I have the following list of lists that contains 6 entries:
lol = [['a', 3, 1.01],
['x', 5, 1.00],
['k', 7, 2.02],
['p', 8, 3.00],
['b', 10, 1.09],
['f', 12, 2.03]]
Each sublist in lol
contains 3 elements:
['a', 3, 1.01]
e1 e2 e3
The list above is already sorted according to e2
(i.e, 2nd element)
I'd like to 'cluster' the above list following roughly these steps:
- Pick the lowest entry (wrt. e2) in
lol
as the key of first cluster - Assign that as first member of the cluster (dictionary of list)
- Calculate the difference current e3 in next list with first member of existing clusters.
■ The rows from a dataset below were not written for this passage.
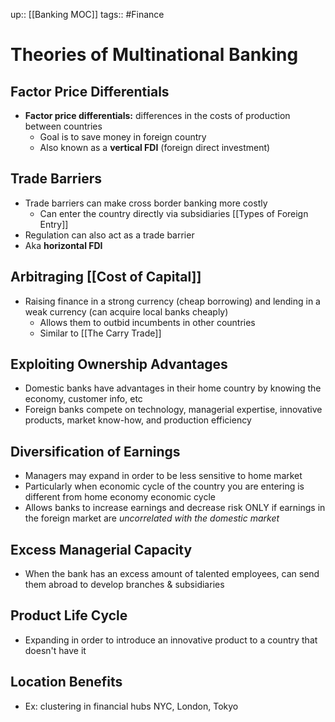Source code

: up:: [[Banking MOC]]
tags:: #Finance 
# Theories of Multinational Banking
## Factor Price Differentials
- **Factor price differentials:** differences in the costs of production between countries
	- Goal is to save money in foreign country
	- Also known as a **vertical FDI** (foreign direct investment)
## Trade Barriers
- Trade barriers can make cross border banking more costly
	- Can enter the country directly via subsidiaries [[Types of Foreign Entry]]
- Regulation can also act as a trade barrier
- Aka **horizontal FDI**
## Arbitraging [[Cost of Capital]]
- Raising finance in a strong currency (cheap borrowing) and lending in a weak currency (can acquire local banks cheaply)
	- Allows them to outbid incumbents in other countries
	- Similar to [[The Carry Trade]]
## Exploiting Ownership Advantages
- Domestic banks have advantages in their home country by knowing the economy, customer info, etc
- Foreign banks compete on technology, managerial expertise, innovative products, market know-how, and production efficiency
## Diversification of Earnings
- Managers may expand in order to be less sensitive to home market
- Particularly when economic cycle of the country you are entering is different from home economy economic cycle
- Allows banks to increase earnings and decrease risk ONLY if earnings in the foreign market are *uncorrelated with the domestic market*
## Excess Managerial Capacity
- When the bank has an excess amount of talented employees, can send them abroad to develop branches & subsidiaries
## Product Life Cycle
- Expanding in order to introduce an innovative product to a country that doesn't have it
## Location Benefits
- Ex: clustering in financial hubs NYC, London, Tokyo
- If the difference is less than threshold, assign that list as the member of the corresponding cluster Else, create new cluster with current list as new key.
- Repeat the rest until finish
The final result will look like this, with threshold <= 0.1.
dol = {'a':['a', 'x', 'b'],
'k':['k', 'f'],
'p':['p']}
I'm stuck with this, what's the right way to do it:
import json
from collections import defaultdict
thres = 0.1
tmp_e3 = 0
tmp_e1 = "-"
lol = [['a', 3, 1.01], ['x', 5, 1.00], ['k', 7, 2.02],
['p', 8, 3.00], ['b', 10, 1.09], ['f', 12, 2.03]]
dol = defaultdict(list)
for thelist in lol:
e1, e2, e3 = thelist
if tmp_e1 == "-":
tmp_e1 = e1
else:
diff = abs(tmp_e3 - e3)
if diff > thres:
tmp_e1 = e1
dol[tmp_e1].append(e1)
tmp_e1 = e1
tmp_e3 = e3
print json.dumps(dol, indent=4)